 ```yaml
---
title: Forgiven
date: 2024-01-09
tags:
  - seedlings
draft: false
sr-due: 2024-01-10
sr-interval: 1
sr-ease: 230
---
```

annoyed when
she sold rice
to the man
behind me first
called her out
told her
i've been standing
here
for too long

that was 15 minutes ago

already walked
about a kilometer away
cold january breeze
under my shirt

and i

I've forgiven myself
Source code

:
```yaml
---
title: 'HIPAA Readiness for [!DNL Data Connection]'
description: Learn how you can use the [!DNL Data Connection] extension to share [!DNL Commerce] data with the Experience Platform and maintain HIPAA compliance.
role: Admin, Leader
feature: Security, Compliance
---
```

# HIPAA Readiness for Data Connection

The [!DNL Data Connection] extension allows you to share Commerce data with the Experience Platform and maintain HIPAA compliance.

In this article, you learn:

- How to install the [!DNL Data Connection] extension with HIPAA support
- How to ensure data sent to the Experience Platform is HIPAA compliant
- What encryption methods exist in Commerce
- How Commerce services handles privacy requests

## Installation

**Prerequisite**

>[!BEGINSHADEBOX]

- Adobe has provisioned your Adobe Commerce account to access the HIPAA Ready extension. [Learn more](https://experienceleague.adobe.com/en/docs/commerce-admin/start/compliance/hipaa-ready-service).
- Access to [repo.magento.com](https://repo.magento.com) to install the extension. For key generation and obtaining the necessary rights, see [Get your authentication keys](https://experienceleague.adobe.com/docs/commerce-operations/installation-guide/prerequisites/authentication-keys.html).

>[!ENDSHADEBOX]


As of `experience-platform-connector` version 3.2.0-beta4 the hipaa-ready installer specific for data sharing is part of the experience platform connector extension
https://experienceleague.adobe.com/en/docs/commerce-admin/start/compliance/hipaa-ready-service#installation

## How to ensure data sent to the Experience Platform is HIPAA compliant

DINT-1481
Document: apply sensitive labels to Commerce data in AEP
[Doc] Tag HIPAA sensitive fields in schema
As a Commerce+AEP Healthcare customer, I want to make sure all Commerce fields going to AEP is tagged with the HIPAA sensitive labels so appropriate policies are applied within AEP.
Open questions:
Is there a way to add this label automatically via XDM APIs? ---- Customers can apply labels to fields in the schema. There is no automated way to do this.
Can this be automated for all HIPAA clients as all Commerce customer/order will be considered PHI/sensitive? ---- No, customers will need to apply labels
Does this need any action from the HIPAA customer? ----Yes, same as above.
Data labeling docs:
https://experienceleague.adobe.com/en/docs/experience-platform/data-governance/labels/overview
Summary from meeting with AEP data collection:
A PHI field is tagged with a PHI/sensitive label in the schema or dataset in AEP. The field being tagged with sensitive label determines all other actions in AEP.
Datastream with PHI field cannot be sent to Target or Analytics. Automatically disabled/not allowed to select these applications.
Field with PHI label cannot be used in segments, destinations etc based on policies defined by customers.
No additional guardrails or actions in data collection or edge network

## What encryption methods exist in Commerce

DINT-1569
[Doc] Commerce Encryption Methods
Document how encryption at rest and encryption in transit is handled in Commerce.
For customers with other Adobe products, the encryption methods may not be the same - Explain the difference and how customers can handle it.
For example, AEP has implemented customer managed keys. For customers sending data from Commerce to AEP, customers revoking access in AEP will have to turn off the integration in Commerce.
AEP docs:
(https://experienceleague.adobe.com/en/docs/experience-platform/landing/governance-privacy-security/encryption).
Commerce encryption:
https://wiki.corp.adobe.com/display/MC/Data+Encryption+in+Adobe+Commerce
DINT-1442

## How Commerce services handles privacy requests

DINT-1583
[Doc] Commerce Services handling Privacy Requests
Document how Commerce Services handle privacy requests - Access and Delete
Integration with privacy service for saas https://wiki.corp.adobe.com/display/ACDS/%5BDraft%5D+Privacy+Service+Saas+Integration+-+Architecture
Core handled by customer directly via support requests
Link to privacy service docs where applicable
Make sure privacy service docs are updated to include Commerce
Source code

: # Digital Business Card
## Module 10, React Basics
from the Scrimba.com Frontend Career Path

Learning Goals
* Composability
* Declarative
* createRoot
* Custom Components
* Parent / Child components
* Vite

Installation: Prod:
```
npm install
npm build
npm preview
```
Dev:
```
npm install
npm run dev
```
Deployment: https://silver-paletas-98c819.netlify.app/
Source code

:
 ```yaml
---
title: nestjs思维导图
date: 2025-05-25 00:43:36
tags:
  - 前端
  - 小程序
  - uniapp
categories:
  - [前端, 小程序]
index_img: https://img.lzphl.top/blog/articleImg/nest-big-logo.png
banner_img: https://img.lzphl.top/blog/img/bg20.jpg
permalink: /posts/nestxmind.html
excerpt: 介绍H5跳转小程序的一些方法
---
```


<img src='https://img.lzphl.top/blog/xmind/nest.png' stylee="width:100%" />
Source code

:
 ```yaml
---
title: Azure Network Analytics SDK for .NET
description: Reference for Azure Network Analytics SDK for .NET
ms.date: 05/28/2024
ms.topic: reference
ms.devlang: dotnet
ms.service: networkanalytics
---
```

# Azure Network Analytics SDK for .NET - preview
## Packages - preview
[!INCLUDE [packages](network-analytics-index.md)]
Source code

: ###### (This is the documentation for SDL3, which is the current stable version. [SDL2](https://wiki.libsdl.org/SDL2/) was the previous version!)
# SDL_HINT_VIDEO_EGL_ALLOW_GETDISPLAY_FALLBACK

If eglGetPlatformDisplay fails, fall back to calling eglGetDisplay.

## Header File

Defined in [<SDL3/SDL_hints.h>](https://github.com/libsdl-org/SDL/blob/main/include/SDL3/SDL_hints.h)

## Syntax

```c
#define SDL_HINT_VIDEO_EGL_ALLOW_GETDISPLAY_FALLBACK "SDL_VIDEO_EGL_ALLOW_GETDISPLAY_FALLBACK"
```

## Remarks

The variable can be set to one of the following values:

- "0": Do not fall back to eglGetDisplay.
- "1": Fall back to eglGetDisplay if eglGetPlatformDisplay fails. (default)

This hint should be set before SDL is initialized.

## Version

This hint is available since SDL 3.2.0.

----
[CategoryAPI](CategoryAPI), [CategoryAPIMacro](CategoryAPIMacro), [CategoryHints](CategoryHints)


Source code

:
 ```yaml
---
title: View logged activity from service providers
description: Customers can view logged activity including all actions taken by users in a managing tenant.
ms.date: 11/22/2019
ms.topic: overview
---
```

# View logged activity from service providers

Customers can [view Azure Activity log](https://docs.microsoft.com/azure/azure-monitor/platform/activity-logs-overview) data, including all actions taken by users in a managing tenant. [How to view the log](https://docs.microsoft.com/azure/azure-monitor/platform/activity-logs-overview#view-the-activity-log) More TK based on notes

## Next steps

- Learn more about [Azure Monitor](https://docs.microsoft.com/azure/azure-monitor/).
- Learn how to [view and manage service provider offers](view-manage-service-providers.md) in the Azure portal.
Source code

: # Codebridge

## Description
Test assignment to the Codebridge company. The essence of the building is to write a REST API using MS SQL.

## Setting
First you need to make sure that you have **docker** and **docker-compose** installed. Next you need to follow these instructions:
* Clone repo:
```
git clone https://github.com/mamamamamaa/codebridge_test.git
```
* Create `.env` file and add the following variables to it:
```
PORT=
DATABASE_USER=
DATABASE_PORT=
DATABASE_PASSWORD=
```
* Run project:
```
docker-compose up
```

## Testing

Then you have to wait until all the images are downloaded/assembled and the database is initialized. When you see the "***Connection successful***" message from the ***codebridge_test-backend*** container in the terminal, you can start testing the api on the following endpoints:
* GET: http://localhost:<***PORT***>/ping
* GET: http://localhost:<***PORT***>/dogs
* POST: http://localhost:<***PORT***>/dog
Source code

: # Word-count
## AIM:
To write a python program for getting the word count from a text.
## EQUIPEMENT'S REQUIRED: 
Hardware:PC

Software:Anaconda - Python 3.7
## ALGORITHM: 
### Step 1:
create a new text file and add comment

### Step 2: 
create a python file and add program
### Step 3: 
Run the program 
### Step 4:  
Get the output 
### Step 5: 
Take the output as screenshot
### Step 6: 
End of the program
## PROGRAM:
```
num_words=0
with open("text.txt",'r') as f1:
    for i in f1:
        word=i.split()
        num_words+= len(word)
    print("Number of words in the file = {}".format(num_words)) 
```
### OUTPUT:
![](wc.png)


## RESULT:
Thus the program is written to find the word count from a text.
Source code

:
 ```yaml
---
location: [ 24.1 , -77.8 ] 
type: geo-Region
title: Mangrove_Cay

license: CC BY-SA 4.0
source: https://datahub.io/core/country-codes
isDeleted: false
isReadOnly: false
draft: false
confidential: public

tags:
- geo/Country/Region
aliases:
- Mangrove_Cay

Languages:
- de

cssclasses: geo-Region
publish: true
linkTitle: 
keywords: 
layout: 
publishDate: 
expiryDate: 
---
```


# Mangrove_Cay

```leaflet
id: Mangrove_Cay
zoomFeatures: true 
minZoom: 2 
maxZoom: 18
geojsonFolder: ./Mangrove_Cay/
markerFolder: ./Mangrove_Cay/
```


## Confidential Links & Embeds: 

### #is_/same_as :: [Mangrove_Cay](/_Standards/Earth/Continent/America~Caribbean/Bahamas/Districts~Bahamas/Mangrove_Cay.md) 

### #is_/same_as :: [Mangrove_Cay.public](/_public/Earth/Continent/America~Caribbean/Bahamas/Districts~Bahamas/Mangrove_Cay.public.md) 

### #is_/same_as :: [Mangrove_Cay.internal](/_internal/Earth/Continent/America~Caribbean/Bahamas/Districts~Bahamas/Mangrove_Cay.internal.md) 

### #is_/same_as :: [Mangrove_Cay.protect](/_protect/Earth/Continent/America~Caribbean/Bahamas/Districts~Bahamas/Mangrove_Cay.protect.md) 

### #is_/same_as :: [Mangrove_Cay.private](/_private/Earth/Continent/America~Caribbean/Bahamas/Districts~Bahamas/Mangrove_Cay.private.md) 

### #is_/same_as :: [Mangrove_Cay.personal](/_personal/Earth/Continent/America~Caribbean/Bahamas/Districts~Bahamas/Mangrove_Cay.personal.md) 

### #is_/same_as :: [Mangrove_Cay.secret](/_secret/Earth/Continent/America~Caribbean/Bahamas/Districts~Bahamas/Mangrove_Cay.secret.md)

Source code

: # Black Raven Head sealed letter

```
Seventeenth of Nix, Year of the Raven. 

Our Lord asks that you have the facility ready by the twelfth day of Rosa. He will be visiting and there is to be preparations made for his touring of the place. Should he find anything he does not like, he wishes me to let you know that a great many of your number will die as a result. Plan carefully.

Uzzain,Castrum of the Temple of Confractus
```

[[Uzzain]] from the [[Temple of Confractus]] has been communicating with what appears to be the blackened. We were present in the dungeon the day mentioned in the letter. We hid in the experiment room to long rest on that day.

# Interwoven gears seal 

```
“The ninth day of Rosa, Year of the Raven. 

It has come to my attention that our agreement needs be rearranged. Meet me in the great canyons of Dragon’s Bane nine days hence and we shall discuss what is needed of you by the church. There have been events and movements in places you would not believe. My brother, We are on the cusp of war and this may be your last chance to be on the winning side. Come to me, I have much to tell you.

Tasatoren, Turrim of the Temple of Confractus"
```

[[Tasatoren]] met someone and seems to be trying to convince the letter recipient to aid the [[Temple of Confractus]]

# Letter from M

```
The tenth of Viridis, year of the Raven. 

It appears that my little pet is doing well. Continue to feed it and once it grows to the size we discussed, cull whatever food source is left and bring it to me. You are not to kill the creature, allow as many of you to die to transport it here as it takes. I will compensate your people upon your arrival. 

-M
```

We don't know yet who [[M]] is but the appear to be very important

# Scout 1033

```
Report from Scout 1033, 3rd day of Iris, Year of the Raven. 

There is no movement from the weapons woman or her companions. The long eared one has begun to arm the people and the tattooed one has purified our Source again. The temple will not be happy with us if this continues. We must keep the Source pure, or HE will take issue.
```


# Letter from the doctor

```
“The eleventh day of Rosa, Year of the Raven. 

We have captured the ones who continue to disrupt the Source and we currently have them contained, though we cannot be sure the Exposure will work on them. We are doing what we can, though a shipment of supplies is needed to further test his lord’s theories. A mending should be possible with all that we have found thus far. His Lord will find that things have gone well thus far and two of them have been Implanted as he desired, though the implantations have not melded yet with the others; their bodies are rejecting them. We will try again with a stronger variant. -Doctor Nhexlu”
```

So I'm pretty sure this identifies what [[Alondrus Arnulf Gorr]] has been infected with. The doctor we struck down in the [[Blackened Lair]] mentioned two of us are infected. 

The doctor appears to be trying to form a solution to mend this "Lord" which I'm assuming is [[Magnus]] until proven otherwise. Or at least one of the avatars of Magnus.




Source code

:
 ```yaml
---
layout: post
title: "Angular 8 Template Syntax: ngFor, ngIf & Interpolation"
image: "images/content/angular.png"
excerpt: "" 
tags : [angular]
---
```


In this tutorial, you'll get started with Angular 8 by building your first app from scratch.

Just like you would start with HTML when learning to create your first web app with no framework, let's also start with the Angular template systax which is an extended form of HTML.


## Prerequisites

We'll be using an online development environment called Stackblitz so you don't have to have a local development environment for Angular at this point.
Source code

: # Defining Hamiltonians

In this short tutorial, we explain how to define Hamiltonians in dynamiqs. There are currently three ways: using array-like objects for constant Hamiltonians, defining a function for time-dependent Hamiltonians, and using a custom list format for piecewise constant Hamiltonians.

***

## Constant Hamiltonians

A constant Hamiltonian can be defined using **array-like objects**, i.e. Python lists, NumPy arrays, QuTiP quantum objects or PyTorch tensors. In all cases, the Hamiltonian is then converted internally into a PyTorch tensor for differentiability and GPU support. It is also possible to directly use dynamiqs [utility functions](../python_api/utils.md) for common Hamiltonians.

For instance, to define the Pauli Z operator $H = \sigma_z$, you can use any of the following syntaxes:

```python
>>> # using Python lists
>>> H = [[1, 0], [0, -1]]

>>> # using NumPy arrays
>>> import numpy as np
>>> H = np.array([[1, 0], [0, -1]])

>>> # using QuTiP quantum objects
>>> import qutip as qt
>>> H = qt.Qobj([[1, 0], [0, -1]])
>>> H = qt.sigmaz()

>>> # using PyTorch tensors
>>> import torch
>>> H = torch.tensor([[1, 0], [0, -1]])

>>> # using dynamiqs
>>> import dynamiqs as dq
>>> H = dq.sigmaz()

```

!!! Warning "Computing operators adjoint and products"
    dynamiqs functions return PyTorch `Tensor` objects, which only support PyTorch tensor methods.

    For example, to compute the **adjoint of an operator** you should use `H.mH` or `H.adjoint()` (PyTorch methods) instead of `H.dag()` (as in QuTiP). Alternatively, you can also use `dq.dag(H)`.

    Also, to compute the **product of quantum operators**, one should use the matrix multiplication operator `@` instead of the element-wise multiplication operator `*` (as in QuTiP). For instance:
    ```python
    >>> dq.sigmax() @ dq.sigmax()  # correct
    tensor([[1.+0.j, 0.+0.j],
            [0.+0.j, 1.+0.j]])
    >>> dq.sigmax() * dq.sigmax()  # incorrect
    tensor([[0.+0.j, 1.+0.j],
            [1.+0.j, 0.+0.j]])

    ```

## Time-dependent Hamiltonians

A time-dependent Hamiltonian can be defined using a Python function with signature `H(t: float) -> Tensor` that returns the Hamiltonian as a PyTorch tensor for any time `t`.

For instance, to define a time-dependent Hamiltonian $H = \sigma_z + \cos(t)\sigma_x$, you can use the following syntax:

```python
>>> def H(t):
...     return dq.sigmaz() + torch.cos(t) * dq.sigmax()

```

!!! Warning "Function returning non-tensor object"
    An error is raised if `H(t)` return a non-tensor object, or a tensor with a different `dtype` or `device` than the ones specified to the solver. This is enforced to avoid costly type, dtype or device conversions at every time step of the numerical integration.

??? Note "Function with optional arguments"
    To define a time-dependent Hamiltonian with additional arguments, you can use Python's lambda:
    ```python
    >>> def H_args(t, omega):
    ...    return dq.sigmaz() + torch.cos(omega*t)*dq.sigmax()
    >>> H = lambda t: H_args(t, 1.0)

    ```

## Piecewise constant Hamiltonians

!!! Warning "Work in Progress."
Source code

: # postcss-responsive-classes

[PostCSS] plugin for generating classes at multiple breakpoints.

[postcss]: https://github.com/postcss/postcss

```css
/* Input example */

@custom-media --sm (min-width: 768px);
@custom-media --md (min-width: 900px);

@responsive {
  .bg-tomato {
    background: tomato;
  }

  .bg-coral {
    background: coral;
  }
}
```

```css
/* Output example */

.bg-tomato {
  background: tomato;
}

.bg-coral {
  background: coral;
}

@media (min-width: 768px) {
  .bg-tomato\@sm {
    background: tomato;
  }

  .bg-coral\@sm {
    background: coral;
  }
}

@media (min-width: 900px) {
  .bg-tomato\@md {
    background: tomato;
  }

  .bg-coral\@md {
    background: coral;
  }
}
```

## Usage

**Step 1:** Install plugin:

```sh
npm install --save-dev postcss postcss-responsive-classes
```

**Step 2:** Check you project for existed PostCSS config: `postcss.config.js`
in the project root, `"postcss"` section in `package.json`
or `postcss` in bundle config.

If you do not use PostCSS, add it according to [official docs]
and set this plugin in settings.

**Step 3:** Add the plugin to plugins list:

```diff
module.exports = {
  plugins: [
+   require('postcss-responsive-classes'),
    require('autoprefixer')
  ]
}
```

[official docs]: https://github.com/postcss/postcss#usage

========

» INSTRUCTIONS TO FOLLOW: Set down the lines of the listing above verbatim, first line through the line containing "under my shirt", inclusive; add no other lines.

» OUTPUT:
 ```yaml
---
title: Forgiven
date: 2024-01-09
tags:
  - seedlings
draft: false
sr-due: 2024-01-10
sr-interval: 1
sr-ease: 230
---
```

annoyed when
she sold rice
to the man
behind me first
called her out
told her
i've been standing
here
for too long

that was 15 minutes ago

already walked
about a kilometer away
cold january breeze
under my shirt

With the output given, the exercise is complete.